Yuhan’s latest exhibition of photo and video work titled 窗子外 Outside the Window, Inside the Tank 鱼缸里 takes its namesake from what could’ve been a mundane encounter. A month after moving to New York City from Chengdu, China, they stumbled across an abandoned fish tank left curbside. It reminded them of “the rotating fish in a tank that faded into the background of their mother’s home in Chengdu”, a thread connecting childhood familiarity that transformed into a symbol of greater significance in adulthood. A tank is a world within a world; a microcosm secluded from the broader chaos of the outside. Since then Yuhan has captured the other kinds of “fish tanks” closest to them in their photography and short films. Not literal ones necessarily– but intimate confined spaces in Chengdu and NYC where time stands still.

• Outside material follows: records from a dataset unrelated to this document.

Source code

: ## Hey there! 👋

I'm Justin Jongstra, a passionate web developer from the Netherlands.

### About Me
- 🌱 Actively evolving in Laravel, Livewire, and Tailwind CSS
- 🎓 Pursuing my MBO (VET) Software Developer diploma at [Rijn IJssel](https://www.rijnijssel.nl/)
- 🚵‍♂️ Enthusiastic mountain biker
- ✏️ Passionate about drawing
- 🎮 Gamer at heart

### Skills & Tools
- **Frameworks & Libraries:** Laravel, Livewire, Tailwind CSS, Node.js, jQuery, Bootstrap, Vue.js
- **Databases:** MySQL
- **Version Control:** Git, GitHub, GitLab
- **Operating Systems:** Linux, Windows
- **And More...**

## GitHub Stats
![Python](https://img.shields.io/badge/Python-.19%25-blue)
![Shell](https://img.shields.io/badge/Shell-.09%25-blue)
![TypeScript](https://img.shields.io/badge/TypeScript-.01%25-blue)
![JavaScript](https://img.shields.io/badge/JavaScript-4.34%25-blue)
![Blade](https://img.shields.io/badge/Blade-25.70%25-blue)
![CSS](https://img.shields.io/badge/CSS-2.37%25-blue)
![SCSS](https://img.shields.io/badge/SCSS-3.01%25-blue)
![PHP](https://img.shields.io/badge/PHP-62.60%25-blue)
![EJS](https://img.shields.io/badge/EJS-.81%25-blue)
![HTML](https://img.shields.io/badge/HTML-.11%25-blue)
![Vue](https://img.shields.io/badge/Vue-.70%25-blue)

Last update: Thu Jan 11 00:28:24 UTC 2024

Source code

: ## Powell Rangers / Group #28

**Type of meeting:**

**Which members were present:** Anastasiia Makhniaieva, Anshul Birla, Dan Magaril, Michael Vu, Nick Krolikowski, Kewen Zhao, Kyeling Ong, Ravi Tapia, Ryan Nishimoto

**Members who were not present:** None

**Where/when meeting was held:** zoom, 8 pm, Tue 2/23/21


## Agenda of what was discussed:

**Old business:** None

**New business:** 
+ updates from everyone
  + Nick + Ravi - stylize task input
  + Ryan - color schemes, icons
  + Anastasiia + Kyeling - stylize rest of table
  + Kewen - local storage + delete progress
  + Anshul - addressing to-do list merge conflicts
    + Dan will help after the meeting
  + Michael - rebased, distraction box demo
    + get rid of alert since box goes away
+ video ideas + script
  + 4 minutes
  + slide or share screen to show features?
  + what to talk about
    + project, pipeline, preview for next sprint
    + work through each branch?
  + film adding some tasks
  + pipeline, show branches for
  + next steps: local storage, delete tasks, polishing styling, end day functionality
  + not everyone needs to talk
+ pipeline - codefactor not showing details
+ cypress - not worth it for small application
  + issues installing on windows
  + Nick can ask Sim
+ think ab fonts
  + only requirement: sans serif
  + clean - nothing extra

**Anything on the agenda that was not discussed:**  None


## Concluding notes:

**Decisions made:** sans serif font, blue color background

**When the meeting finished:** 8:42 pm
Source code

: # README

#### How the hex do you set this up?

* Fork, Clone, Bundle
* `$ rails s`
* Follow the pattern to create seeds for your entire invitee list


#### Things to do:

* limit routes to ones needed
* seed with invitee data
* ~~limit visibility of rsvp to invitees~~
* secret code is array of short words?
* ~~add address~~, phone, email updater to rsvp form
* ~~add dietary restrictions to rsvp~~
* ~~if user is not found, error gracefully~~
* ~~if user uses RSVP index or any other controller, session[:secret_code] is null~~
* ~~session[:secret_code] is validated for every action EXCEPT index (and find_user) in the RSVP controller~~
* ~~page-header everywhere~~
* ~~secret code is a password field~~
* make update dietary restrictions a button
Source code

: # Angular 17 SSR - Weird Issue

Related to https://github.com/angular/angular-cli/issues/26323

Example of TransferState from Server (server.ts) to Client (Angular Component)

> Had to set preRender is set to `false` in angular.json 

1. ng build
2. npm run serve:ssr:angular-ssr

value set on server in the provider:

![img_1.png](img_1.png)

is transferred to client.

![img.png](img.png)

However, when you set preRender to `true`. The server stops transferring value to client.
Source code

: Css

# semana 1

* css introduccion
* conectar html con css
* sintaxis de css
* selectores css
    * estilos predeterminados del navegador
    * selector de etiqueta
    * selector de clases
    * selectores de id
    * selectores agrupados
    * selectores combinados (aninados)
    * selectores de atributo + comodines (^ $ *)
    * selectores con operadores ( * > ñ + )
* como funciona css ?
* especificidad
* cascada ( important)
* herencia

In the midst of taking snapshots of loved ones, Yuhan decided to turn their tender but examining lens on themselves. They realized shooting self-portraits unraveled a deeper understanding of their own nonbinary gender and queer sexuality. Yuhan admits in one of their short films “I hide from looking at my own body.” Yet, in the seclusion of their room which doubles as a dark room, Yuhan began to develop their first nude photos chronicling the subtle wounds; bitten cuticles, bruises, and scrapes they’ve accumulated involuntarily, once again documenting the things people choose to hide.
窗子外 Outside the Window, Inside the Tank 鱼缸里, debuted at FAR-NEAR Studio Hours a gallery in Chinatown focused on expanding the art world's view of Asia and Asian artists curated by Lulu Yao Gioiello. The event merged Yuhan’s works from the past three years, including 70 photographs, three short documentaries, and one installation. There was something uncanny about the gallery’s atmosphere – from the dollar store teal green curtains obscuring every window to the clusters of framed photos mimicking how photos of relatives are displayed in one’s childhood home, to the darkened lighting that was both disorienting and cozy. All these details were meticulously chosen to imitate the rooms depicted in Yuhan’s films and photography. In other words, the audience was invited to Yuhan’s “fishtank”, to share the odd balance of comfort and unease of being known intimately. We talked to Yuhan at Cafe Reggio to understand how their latest body of work came into being.